(Assignment): Go through the entries below and work out how many lines include "design". Answer with the number only.

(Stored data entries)
---

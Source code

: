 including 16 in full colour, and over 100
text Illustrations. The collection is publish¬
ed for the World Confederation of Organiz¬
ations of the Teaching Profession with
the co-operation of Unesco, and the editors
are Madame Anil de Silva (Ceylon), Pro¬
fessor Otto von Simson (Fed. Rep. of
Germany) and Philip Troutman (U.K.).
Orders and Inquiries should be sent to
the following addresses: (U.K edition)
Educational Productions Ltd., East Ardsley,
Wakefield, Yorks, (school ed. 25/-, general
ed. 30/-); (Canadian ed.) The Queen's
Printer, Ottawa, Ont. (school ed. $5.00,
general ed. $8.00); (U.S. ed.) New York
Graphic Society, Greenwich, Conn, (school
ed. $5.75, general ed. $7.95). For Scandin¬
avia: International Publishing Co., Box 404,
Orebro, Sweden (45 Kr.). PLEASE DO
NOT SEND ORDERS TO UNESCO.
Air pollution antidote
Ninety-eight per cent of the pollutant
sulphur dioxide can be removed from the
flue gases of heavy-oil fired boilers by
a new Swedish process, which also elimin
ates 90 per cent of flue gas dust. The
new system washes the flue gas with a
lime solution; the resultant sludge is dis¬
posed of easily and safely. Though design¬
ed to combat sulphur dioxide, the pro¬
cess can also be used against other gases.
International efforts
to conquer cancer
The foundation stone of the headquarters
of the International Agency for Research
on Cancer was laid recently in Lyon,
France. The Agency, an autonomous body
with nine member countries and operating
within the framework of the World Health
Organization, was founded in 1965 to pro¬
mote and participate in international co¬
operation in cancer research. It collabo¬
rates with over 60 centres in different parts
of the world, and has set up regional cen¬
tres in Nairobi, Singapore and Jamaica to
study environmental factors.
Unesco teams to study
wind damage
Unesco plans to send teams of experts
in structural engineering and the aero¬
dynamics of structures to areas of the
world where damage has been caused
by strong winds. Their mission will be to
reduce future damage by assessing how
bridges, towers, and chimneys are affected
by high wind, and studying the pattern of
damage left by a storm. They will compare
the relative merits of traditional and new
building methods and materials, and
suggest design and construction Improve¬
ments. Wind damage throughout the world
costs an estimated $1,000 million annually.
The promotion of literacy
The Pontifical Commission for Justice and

---

(Response to this task): 2